> **PROBLEM REQUIREMENTS**
The records below are to be set down word for word, with every picture left out.

> **RAW DATA**
Segment Open

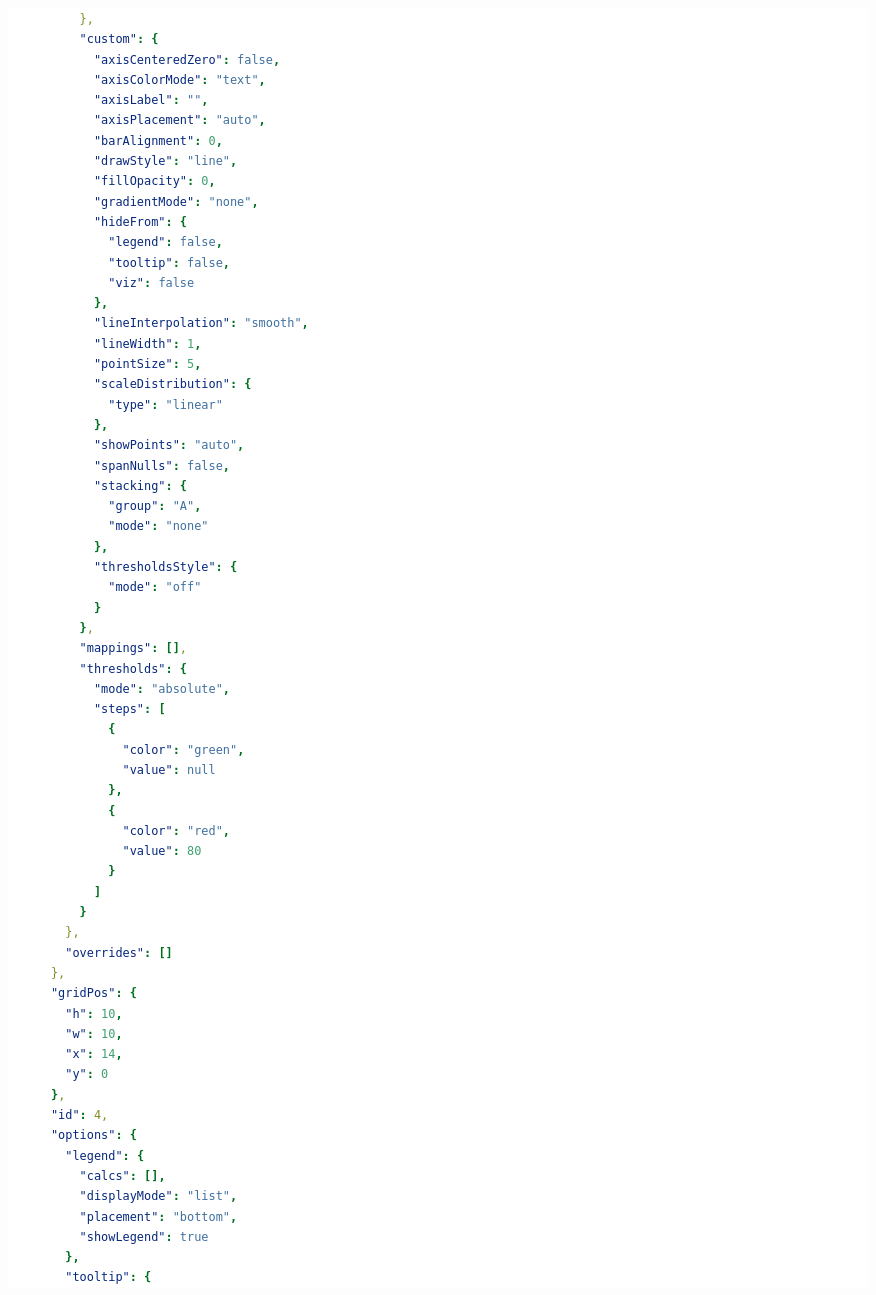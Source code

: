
 ```yaml
          },
          "custom": {
            "axisCenteredZero": false,
            "axisColorMode": "text",
            "axisLabel": "",
            "axisPlacement": "auto",
            "barAlignment": 0,
            "drawStyle": "line",
            "fillOpacity": 0,
            "gradientMode": "none",
            "hideFrom": {
              "legend": false,
              "tooltip": false,
              "viz": false
            },
            "lineInterpolation": "smooth",
            "lineWidth": 1,
            "pointSize": 5,
            "scaleDistribution": {
              "type": "linear"
            },
            "showPoints": "auto",
            "spanNulls": false,
            "stacking": {
              "group": "A",
              "mode": "none"
            },
            "thresholdsStyle": {
              "mode": "off"
            }
          },
          "mappings": [],
          "thresholds": {
            "mode": "absolute",
            "steps": [
              {
                "color": "green",
                "value": null
              },
              {
                "color": "red",
                "value": 80
              }
            ]
          }
        },
        "overrides": []
      },
      "gridPos": {
        "h": 10,
        "w": 10,
        "x": 14,
        "y": 0
      },
      "id": 4,
      "options": {
        "legend": {
          "calcs": [],
          "displayMode": "list",
          "placement": "bottom",
          "showLegend": true
        },
        "tooltip": {
```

Segment Closed

> **TASK OUTPUT**
Source code

:
 ```yaml
          },
          "custom": {
            "axisCenteredZero": false,
            "axisColorMode": "text",
            "axisLabel": "",
            "axisPlacement": "auto",
            "barAlignment": 0,
            "drawStyle": "line",
            "fillOpacity": 0,
            "gradientMode": "none",
            "hideFrom": {
              "legend": false,
              "tooltip": false,
              "viz": false
            },
            "lineInterpolation": "smooth",
            "lineWidth": 1,
            "pointSize": 5,
            "scaleDistribution": {
              "type": "linear"
            },
            "showPoints": "auto",
            "spanNulls": false,
            "stacking": {
              "group": "A",
              "mode": "none"
            },
            "thresholdsStyle": {
              "mode": "off"
            }
          },
          "mappings": [],
          "thresholds": {
            "mode": "absolute",
            "steps": [
              {
                "color": "green",
                "value": null
              },
              {
                "color": "red",
                "value": 80
              }
            ]
          }
        },
        "overrides": []
      },
      "gridPos": {
        "h": 10,
        "w": 10,
        "x": 14,
        "y": 0
      },
      "id": 4,
      "options": {
        "legend": {
          "calcs": [],
          "displayMode": "list",
          "placement": "bottom",
          "showLegend": true
        },
        "tooltip": {
```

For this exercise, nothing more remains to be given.